Bark Worse Than Bite?

Beyond the enforcement changes, much has stayed the same at the CFPB under Mulvaney—aside from an official change of name to the Bureau of Consumer Financial Protection.

On the regulatory front, the CFPB has largely kept existing rules in place, although it is in the process of reviewing its mortgage rules.

The one exception to the regulatory stasis is the bureau’s payday lending rule, which is being reviewed and is expected to be significantly watered down.

In addition, the CFPB’s consumer complaint database, which Mulvaney has criticized, remains up on the CFPB’s website.

“He made many dramatic pronouncements, but few substantive changes of lasting effect,” To-Quyen Truong, a partner at Stroock & Stroock & Levan LLP and a former top CFPB lawyer, told Bloomberg Law in a Nov. 14 phone interview.

Future Fears

Kathy Kraninger, one of Mulvaney’s top deputies at the White House Office of Management and Budget, is expected to win Senate confirmation as the permanent CFPB director. Senate Majority Leader Mitch McConnell (R-Ky.) moved Nov. 15 to begin debate on her nomination and a cloture vote is expected the week of Nov. 26.

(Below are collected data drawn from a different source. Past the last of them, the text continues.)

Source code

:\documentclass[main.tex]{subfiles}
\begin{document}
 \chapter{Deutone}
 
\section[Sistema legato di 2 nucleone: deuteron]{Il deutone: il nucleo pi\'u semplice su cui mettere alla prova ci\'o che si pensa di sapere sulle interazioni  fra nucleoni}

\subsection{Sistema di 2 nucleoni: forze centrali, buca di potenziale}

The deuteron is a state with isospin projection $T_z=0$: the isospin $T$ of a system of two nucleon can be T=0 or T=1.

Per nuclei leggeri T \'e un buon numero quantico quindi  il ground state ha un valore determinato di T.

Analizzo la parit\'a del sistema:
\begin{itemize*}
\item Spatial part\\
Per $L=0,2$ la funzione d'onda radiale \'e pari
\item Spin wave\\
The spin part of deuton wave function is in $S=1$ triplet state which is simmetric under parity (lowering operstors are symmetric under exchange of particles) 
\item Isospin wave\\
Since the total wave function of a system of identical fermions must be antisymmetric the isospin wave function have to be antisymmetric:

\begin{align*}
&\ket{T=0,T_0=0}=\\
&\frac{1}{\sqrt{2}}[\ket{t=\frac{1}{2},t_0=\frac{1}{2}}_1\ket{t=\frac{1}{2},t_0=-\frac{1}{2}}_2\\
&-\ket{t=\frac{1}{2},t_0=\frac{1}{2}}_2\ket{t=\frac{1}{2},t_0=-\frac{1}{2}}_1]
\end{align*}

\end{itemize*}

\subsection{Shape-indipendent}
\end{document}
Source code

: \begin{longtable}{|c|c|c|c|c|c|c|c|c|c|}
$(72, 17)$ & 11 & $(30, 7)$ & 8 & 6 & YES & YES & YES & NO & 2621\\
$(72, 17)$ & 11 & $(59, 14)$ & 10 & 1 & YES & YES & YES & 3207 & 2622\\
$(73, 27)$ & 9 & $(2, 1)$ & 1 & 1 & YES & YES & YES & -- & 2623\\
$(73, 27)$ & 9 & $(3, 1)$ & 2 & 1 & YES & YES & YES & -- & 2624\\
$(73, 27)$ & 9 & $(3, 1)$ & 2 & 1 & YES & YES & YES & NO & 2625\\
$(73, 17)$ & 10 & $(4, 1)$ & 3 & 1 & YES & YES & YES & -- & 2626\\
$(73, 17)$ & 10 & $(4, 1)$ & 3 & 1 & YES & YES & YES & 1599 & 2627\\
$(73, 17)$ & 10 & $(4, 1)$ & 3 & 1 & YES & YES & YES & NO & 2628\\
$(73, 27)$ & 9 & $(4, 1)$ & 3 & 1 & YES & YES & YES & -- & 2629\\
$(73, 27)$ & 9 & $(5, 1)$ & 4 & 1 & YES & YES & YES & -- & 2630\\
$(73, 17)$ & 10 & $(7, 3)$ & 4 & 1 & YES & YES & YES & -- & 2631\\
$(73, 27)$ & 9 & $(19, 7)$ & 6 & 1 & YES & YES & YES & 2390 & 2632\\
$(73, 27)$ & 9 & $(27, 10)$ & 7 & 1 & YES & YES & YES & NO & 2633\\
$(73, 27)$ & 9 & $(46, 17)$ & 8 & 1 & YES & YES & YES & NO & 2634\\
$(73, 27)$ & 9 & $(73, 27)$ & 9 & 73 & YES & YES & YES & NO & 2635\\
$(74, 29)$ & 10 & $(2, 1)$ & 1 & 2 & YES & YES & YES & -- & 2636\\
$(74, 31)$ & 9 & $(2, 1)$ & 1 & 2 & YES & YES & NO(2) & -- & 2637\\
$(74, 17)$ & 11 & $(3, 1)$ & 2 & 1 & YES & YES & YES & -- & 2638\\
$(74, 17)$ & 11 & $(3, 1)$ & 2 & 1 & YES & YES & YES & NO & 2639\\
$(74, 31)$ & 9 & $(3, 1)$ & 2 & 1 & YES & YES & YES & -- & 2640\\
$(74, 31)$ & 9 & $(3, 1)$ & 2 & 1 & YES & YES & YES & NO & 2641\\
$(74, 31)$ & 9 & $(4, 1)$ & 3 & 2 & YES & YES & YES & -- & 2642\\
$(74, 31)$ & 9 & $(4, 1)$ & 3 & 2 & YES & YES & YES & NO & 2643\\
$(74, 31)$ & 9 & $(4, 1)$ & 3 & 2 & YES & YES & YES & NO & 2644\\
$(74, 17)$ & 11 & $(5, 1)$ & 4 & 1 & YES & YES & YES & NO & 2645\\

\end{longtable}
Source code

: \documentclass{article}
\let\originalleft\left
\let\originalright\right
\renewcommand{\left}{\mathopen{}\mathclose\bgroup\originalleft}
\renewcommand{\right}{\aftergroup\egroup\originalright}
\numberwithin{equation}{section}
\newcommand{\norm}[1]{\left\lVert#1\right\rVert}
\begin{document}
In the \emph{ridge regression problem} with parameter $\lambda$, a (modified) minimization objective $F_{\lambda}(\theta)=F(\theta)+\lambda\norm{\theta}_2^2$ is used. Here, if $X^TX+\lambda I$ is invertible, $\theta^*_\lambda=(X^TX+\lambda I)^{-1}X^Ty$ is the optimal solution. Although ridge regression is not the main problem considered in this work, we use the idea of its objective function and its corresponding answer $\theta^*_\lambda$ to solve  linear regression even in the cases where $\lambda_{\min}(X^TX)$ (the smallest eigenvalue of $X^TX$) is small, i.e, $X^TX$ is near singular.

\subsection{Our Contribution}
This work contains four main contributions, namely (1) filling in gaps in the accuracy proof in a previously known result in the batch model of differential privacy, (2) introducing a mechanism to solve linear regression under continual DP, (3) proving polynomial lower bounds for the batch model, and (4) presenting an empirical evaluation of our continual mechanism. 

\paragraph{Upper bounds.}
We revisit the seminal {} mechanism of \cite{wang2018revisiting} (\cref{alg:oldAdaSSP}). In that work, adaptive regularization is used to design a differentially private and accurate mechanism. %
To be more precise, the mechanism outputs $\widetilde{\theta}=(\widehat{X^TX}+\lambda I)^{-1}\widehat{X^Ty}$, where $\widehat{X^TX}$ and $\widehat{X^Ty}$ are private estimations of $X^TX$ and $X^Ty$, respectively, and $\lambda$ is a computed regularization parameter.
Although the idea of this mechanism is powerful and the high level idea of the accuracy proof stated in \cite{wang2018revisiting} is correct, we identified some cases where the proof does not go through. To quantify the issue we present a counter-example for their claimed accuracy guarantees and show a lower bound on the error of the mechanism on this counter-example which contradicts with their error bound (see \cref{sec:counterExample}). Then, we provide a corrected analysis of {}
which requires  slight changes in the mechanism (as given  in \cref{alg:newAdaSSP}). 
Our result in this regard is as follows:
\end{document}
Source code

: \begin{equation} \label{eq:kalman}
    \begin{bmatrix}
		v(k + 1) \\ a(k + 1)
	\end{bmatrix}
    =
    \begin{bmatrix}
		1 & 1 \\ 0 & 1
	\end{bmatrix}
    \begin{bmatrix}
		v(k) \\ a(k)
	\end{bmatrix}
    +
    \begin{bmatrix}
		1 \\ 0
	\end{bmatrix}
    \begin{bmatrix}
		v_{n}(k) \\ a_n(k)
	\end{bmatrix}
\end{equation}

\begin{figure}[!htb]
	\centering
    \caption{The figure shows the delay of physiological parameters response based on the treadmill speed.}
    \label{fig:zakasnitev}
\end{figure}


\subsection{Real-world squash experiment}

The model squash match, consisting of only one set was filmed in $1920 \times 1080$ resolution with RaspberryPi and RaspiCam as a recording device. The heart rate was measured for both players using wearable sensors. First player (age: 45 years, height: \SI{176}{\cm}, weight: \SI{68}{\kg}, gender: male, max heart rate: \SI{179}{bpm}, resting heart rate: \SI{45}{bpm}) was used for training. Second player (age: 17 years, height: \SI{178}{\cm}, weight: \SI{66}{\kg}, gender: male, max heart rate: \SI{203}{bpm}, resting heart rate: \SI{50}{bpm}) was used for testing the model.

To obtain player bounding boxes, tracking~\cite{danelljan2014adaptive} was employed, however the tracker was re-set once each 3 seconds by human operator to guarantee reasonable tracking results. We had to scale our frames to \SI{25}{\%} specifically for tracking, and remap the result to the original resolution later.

Because Kraninger would be able to serve a five-year term, many of the Mulvaney’s changes to the CFPB could be in place well into the next administration, even if a Democrat wins the White House in 2020.

And that has consumer advocates worried about the future of the CFPB, even though a director has the power to alter what Mulvaney did with a finger snap.

“Even with the things as simple as a name change, or an official with a history of making racist statements leading its fair lending work, the bureau is not in a good place right now,” Hines said.